_Work required_: The expected response is a copy of every line in the entries below that includes the word "length".

_Records to use_:
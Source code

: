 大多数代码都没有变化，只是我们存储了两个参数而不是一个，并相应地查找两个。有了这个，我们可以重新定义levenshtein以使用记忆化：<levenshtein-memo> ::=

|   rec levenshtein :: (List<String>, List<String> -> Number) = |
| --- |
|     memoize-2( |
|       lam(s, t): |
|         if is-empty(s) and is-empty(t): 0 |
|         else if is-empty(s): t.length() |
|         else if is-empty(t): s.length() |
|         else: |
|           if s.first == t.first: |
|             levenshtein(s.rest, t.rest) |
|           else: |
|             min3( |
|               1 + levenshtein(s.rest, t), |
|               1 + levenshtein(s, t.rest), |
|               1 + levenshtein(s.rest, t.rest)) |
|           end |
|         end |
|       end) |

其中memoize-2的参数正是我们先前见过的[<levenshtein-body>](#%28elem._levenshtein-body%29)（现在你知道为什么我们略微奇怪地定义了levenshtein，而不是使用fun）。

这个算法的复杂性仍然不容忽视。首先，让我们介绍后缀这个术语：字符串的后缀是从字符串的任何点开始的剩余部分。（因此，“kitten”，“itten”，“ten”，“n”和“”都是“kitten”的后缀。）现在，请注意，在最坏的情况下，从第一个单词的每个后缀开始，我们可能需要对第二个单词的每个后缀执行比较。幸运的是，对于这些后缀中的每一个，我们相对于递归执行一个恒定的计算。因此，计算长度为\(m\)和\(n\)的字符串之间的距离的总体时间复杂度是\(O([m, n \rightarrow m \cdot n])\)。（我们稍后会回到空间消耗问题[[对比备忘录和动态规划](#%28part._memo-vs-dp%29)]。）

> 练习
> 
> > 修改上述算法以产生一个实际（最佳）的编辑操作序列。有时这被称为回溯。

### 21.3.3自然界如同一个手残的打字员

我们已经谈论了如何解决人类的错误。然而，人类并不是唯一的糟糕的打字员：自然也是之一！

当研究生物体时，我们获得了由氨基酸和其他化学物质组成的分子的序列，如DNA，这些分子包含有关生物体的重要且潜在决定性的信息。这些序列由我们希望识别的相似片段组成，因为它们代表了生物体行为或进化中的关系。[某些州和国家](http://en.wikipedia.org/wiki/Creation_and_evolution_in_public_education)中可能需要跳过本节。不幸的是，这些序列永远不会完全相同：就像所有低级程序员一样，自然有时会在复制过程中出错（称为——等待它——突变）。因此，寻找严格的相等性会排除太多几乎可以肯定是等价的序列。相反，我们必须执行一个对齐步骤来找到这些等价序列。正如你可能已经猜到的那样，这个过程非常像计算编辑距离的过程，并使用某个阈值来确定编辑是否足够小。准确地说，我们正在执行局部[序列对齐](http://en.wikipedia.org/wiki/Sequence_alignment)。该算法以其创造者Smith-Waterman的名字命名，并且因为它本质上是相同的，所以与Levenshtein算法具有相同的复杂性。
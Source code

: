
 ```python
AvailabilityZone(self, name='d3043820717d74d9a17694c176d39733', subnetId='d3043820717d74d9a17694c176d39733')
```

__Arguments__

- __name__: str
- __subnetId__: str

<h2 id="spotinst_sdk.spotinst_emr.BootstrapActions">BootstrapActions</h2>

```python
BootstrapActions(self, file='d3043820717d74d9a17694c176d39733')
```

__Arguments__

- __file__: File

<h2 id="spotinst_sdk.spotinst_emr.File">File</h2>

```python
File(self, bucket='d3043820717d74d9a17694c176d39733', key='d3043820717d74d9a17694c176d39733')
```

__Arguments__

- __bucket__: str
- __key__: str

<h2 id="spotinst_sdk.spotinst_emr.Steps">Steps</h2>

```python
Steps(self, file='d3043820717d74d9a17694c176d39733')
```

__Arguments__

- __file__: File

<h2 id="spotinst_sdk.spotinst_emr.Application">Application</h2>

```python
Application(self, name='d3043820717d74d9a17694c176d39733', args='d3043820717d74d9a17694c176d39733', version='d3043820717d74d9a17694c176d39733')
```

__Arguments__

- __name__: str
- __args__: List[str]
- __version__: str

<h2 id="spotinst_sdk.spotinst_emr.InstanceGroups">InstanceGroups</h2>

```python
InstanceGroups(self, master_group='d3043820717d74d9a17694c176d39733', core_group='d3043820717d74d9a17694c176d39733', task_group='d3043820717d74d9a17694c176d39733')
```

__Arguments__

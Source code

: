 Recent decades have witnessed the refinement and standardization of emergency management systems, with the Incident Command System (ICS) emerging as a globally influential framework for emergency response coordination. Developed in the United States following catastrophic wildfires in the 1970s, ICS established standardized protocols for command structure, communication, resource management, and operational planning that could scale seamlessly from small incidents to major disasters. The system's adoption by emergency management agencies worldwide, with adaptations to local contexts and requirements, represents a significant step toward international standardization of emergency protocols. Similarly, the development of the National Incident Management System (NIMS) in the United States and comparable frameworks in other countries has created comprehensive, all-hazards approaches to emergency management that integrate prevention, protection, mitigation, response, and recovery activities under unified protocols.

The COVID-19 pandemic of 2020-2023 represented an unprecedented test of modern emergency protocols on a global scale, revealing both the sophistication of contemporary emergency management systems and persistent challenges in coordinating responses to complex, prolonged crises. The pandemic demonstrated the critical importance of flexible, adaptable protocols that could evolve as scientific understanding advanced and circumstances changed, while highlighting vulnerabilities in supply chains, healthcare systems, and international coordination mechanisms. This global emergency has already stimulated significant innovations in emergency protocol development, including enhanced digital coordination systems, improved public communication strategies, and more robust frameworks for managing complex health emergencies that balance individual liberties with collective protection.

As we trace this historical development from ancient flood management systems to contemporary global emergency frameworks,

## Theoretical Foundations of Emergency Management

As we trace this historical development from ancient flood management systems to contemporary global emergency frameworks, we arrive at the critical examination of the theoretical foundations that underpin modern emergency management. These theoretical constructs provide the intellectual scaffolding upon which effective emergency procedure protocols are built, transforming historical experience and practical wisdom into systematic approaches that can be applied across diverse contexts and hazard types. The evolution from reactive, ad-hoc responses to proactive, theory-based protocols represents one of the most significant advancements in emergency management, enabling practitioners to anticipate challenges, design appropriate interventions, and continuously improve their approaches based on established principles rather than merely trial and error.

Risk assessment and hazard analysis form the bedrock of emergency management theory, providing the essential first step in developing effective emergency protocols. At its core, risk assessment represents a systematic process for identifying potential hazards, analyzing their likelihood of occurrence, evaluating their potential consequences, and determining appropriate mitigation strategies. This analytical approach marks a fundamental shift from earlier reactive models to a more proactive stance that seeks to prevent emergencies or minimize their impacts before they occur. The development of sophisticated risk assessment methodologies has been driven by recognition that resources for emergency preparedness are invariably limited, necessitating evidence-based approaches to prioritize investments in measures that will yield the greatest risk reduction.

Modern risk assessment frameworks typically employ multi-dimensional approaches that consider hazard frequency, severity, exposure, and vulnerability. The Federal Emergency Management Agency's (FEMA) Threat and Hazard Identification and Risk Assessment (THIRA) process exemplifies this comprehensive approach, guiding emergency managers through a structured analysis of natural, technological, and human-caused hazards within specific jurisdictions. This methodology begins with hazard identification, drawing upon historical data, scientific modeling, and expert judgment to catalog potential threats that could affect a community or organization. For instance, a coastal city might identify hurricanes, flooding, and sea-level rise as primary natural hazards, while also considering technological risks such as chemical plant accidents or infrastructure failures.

_Exercise answer_:
|         else if is-empty(s): t.length() |
|         else if is-empty(t): s.length() |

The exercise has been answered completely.